I have 2 sections in my main loft (youg birds and breeders) and then i have a separate one for my flyers.


----------



## Guest (Oct 2, 2009)

usually its one for cocks which is the breeding section ,one for hens to give them a break after breeding season and one for youngbirds which is the racing team  but you can have more then 1 youngbird section depending on how many birds your going to raise in a year .. check out Lovebirds home page she has the best setup ever so take a wander around there 
http://lovebirdsloft.homestead.com/PAGE1.html


----------



## keystonepaul (Sep 7, 2009)

Thank you all, my loft is forming in my mind and will get on paper soon. I was going to build from scratch, but will probably move my chickens around a bit and take a big chunk of thier building. I'm probably looking at 160 to 200 square feet of an existing building that I can get up and running pretty quickly as oppossed to building from the ground up. I would have a six year old helper so that would speed the work along (right???) . I plan to have things ready in the next month so I can get some birds to breed (have hatched pheasant, turkey, and chickens from egg in the incubator and under broodies so I have some experience though squeakers are a bit different than what I've raised). and have a place to put some squeakers I'll purchase from some other people if available. Well see. Lokota, I've spent some time wandering around Lovebirds website- what a help.
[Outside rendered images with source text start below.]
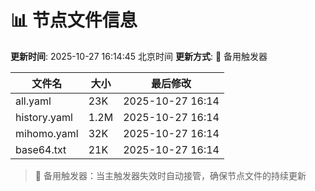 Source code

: # 📊 节点文件信息

**更新时间**: 2025-10-27 16:14:45 北京时间
**更新方式**: 🔄 备用触发器

| 文件名 | 大小 | 最后修改 |
|--------|------|----------|
| all.yaml | 23K | 2025-10-27 16:14 |
| history.yaml | 1.2M | 2025-10-27 16:14 |
| mihomo.yaml | 32K | 2025-10-27 16:14 |
| base64.txt | 21K | 2025-10-27 16:14 |

> 🔄 备用触发器：当主触发器失效时自动接管，确保节点文件的持续更新
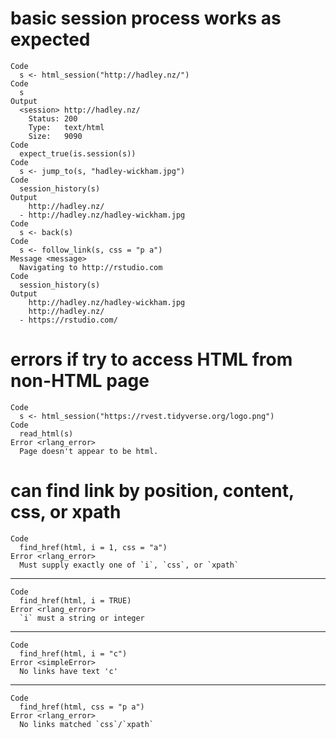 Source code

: # basic session process works as expected

    Code
      s <- html_session("http://hadley.nz/")
    Code
      s
    Output
      <session> http://hadley.nz/
        Status: 200
        Type:   text/html
        Size:   9090
    Code
      expect_true(is.session(s))
    Code
      s <- jump_to(s, "hadley-wickham.jpg")
    Code
      session_history(s)
    Output
        http://hadley.nz/
      - http://hadley.nz/hadley-wickham.jpg
    Code
      s <- back(s)
    Code
      s <- follow_link(s, css = "p a")
    Message <message>
      Navigating to http://rstudio.com
    Code
      session_history(s)
    Output
        http://hadley.nz/hadley-wickham.jpg
        http://hadley.nz/
      - https://rstudio.com/

# errors if try to access HTML from non-HTML page

    Code
      s <- html_session("https://rvest.tidyverse.org/logo.png")
    Code
      read_html(s)
    Error <rlang_error>
      Page doesn't appear to be html.

# can find link by position, content, css, or xpath

    Code
      find_href(html, i = 1, css = "a")
    Error <rlang_error>
      Must supply exactly one of `i`, `css`, or `xpath`

---

    Code
      find_href(html, i = TRUE)
    Error <rlang_error>
      `i` must a string or integer

---

    Code
      find_href(html, i = "c")
    Error <simpleError>
      No links have text 'c'

---

    Code
      find_href(html, css = "p a")
    Error <rlang_error>
      No links matched `css`/`xpath`

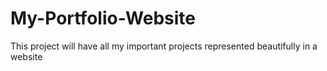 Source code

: # My-Portfolio-Website
This project will have all my important projects represented beautifully in a website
Thanks again folks, Keystonepaul


----------



## Guest (Oct 3, 2009)

keystone if you can make anything close to lovebirds setup you are going in the right direction for your birds and yourself cuz her set up is the bomb if you ask me  the more room the better is the rule of thumb


----------



## MaryOfExeter (Sep 30, 2007)

I have been to Renee's house and I love her loft(s)  The only problem I would have is trying to catch the young birds in that big ole loft, haha. But I guess that's one reason she crates them up at night.
My young bird loft is small (or it feels like it when you go in it), but it works great I think. I guess we'll see for sure when the races come  But it's insulated and has a couple spiffy additions that makes it great. I love my loft  Now I just need a new old bird loft and breeder loft, so the old one can go back to the chickens like it was originally


----------



## Lovebirds (Sep 6, 2002)

Gosh, ya'll are talkin' bout me and I didn't even know it!!! LOL
Thanks for all the kind things you said. 
Becky's right. My loft is big. Sometimes TOO big.......and it IS hard to catch the birds. Right she is again when she says I catch my birds at night. 
But, IMO, the more room you have and the more sections you have, the better off you will be.


----------



## Mindy (Apr 2, 2009)

I just went to lovebirds site, what a loft. They did a really great job. 

Paul, Can't wait for you to start up, show us pictures and I'm sure the 6 year old will be a big help. min


----------



## keystonepaul (Sep 7, 2009)

Yep he'll be a "BIG" er.....help.........yep that's it... help... just kidding, he's actually pretty good with the dogs and the chickens. Some times I'll be in the yard and here the rooster crow a bunch before I realize it's actually my son letting the chickens know he "speaks" there language. he'll be a good supervisors or foreman some day, "Dad, the you have to change the chickens water'" "Dad, you have to buy more feed your running low" "Dad, you have to clean the water containers on your day offs" Dad, do you think we should bring the brood hen and her eggs inside" Dad, are you gonna check on the chicks before you go to bed... and on and on. He's a great little boy with a great big ole heart though I may be a little biased. Keystonepaul


----------



## BTut (Oct 18, 2009)

Lovebirds said:


> Gosh, ya'll are talkin' bout me and I didn't even know it!!! LOL
> Thanks for all the kind things you said.
> Becky's right. My loft is big. Sometimes TOO big.......and it IS hard to catch the birds. Right she is again when she says I catch my birds at night.
> But, IMO, the more room you have and the more sections you have, the better off you will be.


You have an amazing loft. its made me feel like my loft is a closet or a shoe box size two infant WOW
Bill


----------